══ PROVIDED INFORMATION ══
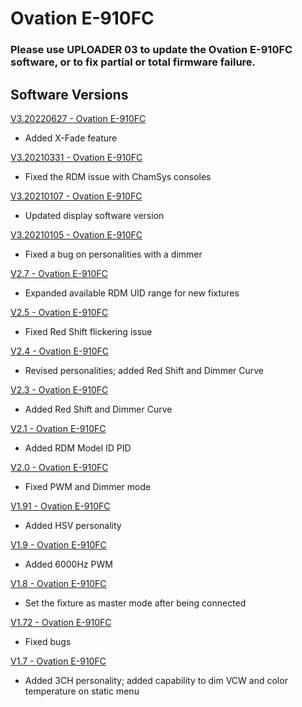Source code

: # Ovation E-910FC

### Please use UPLOADER 03 to update the Ovation E-910FC software, or to fix partial or total firmware failure.

## Software Versions

[V3.20220627 - Ovation E-910FC](https://github.com/Chauvet-Pro/OVATIONE910FC/blob/32e09c98f0a0827411e690f80c0bbf9fb8ba9b8b/Firmware/V3.20220627.zip)
- Added X-Fade feature

[V3.20210331 - Ovation E-910FC](https://github.com/Chauvet-Pro/OVATIONE910FC/blob/32e09c98f0a0827411e690f80c0bbf9fb8ba9b8b/Firmware/V3.20210331.zip)
- Fixed the RDM issue with ChamSys consoles

[V3.20210107 - Ovation E-910FC](https://github.com/Chauvet-Pro/OVATIONE910FC/blob/32e09c98f0a0827411e690f80c0bbf9fb8ba9b8b/Firmware/V3.20210107.zip)
- Updated display software version

[V3.20210105 - Ovation E-910FC](https://github.com/Chauvet-Pro/OVATIONE910FC/blob/32e09c98f0a0827411e690f80c0bbf9fb8ba9b8b/Firmware/V3.20210105.zip)
- Fixed a bug on personalities with a dimmer

[V2.7 - Ovation E-910FC](https://github.com/Chauvet-Pro/OVATIONE910FC/blob/32e09c98f0a0827411e690f80c0bbf9fb8ba9b8b/Firmware/V2.7.zip)
- Expanded available RDM UID range for new fixtures

[V2.5 - Ovation E-910FC](https://github.com/Chauvet-Pro/OVATIONE910FC/blob/32e09c98f0a0827411e690f80c0bbf9fb8ba9b8b/Firmware/V2.5.zip)
- Fixed Red Shift flickering issue

[V2.4 - Ovation E-910FC](https://github.com/Chauvet-Pro/OVATIONE910FC/blob/32e09c98f0a0827411e690f80c0bbf9fb8ba9b8b/Firmware/V2.4.zip)
- Revised personalities; added Red Shift and Dimmer Curve

[V2.3 - Ovation E-910FC](https://github.com/Chauvet-Pro/OVATIONE910FC/blob/32e09c98f0a0827411e690f80c0bbf9fb8ba9b8b/Firmware/V2.3.zip)
- Added Red Shift and Dimmer Curve

[V2.1 - Ovation E-910FC](https://github.com/Chauvet-Pro/OVATIONE910FC/blob/32e09c98f0a0827411e690f80c0bbf9fb8ba9b8b/Firmware/V2.1.zip)
- Added RDM Model ID PID

[V2.0 - Ovation E-910FC](https://github.com/Chauvet-Pro/OVATIONE910FC/blob/32e09c98f0a0827411e690f80c0bbf9fb8ba9b8b/Firmware/V2.0.zip)
- Fixed PWM and Dimmer mode

[V1.91 - Ovation E-910FC](https://github.com/Chauvet-Pro/OVATIONE910FC/blob/32e09c98f0a0827411e690f80c0bbf9fb8ba9b8b/Firmware/V1.91.zip)
- Added HSV personality

[V1.9 - Ovation E-910FC](https://github.com/Chauvet-Pro/OVATIONE910FC/blob/32e09c98f0a0827411e690f80c0bbf9fb8ba9b8b/Firmware/V1.9.zip)
- Added 6000Hz PWM

[V1.8 - Ovation E-910FC](https://github.com/Chauvet-Pro/OVATIONE910FC/blob/32e09c98f0a0827411e690f80c0bbf9fb8ba9b8b/Firmware/V1.8.zip)
- Set the fixture as master mode after being connected

[V1.72 - Ovation E-910FC](https://github.com/Chauvet-Pro/OVATIONE910FC/blob/32e09c98f0a0827411e690f80c0bbf9fb8ba9b8b/Firmware/V1.72.zip)
- Fixed bugs

[V1.7 - Ovation E-910FC](https://github.com/Chauvet-Pro/OVATIONE910FC/blob/32e09c98f0a0827411e690f80c0bbf9fb8ba9b8b/Firmware/V1.7.zip)
- Added 3CH personality; added capability to dim VCW and color temperature on static menu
═══
TASK REQUIREMENTS
The exact lines from the one containing "- Fixed PWM and Dimmer mode" through the end of the listing above are the expected output; include nothing else.

OUTPUT OF THE EXERCISE
- Fixed PWM and Dimmer mode

[V1.91 - Ovation E-910FC](https://github.com/Chauvet-Pro/OVATIONE910FC/blob/32e09c98f0a0827411e690f80c0bbf9fb8ba9b8b/Firmware/V1.91.zip)
- Added HSV personality

[V1.9 - Ovation E-910FC](https://github.com/Chauvet-Pro/OVATIONE910FC/blob/32e09c98f0a0827411e690f80c0bbf9fb8ba9b8b/Firmware/V1.9.zip)
- Added 6000Hz PWM

[V1.8 - Ovation E-910FC](https://github.com/Chauvet-Pro/OVATIONE910FC/blob/32e09c98f0a0827411e690f80c0bbf9fb8ba9b8b/Firmware/V1.8.zip)
- Set the fixture as master mode after being connected

[V1.72 - Ovation E-910FC](https://github.com/Chauvet-Pro/OVATIONE910FC/blob/32e09c98f0a0827411e690f80c0bbf9fb8ba9b8b/Firmware/V1.72.zip)
- Fixed bugs

[V1.7 - Ovation E-910FC](https://github.com/Chauvet-Pro/OVATIONE910FC/blob/32e09c98f0a0827411e690f80c0bbf9fb8ba9b8b/Firmware/V1.7.zip)
- Added 3CH personality; added capability to dim VCW and color temperature on static menu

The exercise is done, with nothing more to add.